Hatiku rasanya terbakar mendengar ucapannya. "Jangan menganggap remeh mereka semua. Yang pantas mati itu kalian. Dan aku tidak akan pernah bergabung dan mengikuti Rajamu itu, karena akulah yang akan datang untuk membunuhnya."
Gadis itu memandangku dengan senyum mengejek yang terpatri jelas di bibirnya. "Bocah sepertimu mau membunuh Raja Rodra? Yang benar saja. Melawanku saja kau takut bukan?"
Sial! Dia baru saja menghinaku.
"Ikutlah sekarang Kazo, dan kau akan tahu seberapa istimewanya dirimu," lanjut gadis itu.
"Kalau aku menolak, apa yang akan kaulakukan?"
"Mudah saja, aku akan menebas kedua kakimu agar kau tidak bisa berlari lagi. Tidak masalah kalau aku membawamu ke hadapan Raja dalam keadaan tidak utuh. Yang penting kau tidak mati saja."
Sial! Bahkan dia seperti bisa membaca pikiranku. "Lalu, kenapa kau tidak menebasku sejak tadi? Padahal kau punya banyak kesempatan untuk melakukannya."
"Aku hanya ingin memberi kesempatan padamu dan kita tidak perlu saling menyerang seperti ini.
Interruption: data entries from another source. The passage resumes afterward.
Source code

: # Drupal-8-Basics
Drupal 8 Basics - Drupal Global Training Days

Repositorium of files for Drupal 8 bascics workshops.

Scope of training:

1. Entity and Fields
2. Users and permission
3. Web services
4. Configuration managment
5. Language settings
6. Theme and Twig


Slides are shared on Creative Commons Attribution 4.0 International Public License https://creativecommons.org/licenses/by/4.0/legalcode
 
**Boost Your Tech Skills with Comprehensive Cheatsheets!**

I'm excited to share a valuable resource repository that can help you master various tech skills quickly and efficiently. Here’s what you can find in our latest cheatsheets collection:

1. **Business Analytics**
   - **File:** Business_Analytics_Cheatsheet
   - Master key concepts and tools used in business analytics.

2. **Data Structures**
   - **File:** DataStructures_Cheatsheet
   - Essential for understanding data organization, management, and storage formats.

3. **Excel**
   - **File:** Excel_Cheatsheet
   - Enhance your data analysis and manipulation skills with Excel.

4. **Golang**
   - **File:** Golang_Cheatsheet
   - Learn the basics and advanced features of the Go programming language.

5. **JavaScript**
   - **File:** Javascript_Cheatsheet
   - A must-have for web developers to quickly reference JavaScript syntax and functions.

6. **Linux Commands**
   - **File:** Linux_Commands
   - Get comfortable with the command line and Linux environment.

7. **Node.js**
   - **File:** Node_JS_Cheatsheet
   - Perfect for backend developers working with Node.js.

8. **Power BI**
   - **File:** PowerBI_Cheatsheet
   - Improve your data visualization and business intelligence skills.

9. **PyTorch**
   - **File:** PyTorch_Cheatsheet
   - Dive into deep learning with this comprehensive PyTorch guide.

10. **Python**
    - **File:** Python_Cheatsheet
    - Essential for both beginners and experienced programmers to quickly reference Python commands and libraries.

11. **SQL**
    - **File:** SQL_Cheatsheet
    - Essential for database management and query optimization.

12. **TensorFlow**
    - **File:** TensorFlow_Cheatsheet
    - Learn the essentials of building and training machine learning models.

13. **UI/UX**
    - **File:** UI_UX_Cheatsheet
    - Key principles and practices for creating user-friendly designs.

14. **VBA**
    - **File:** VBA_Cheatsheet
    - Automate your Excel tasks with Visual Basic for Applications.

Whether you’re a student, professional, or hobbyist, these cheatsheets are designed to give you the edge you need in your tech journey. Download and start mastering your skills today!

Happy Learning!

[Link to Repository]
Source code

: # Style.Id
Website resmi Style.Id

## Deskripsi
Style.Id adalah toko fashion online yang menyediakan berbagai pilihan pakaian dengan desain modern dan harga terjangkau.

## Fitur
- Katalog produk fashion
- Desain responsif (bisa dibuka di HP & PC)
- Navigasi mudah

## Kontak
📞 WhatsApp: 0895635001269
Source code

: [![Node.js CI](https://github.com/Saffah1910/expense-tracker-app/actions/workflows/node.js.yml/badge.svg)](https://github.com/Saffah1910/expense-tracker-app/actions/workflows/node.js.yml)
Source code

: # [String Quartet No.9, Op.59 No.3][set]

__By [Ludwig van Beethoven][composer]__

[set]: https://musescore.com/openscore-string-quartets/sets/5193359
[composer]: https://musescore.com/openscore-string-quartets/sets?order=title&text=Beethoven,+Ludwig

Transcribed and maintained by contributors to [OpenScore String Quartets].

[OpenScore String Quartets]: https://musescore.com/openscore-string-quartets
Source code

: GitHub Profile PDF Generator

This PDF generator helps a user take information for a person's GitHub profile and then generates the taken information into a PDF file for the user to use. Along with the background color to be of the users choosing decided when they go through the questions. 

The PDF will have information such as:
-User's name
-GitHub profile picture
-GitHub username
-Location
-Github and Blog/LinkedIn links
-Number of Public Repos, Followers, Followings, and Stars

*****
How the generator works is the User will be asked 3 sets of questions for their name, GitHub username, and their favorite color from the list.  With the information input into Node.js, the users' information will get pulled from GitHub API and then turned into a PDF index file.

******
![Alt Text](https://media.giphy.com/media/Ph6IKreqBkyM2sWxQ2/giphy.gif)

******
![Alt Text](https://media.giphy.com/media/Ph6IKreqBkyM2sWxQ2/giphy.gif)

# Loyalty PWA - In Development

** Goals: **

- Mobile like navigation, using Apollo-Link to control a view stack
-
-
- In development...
Bagaimana Kazo, bukankah lebih baik kau terima tawaran ini?"
Aku tersenyum sesaat sambil mendengus gusar. "Tentu saja, itu tidak akan TERJADI!"
Aku menarik tongkat kayu yang sejak kemarin sudah kupersiapkan dan kusembunyikan dibalik bajuku. Karena aku belum bisa memanggil kekuatanku sendiri jadi aku harus menyiapkan segala kemungkinan yang bisa terjadi.
Meskipun aku tahu ini tidak akan membantu, setidaknya aku memiliki sesuatu untuk menghalau pisau gadis itu. Seharusnya tongkat kayu ini bisa, karena kayu tidak seperti besi yang bisa meleleh saat tersentuh oleh panas.
Glara tampak terkejut sesaat ketika aku menarik tongatku dan langsung menyerangnya. Tapi dia langsung menangkis dengan mudah dan tenang padahal aku sudah menyerangnya dengan gerakan membabi buta.
"Pintar juga kau ya? Kau tahu Dagger milikku bersifat panas dan bisa melelehkan benda yang disentuhnya. Tapi kau pintar karena kayu memang tidak bisa dilelehkan oleh panas. Bangsawan Hiroki memang menganggu mkn," seru Glara sambil tersenyum.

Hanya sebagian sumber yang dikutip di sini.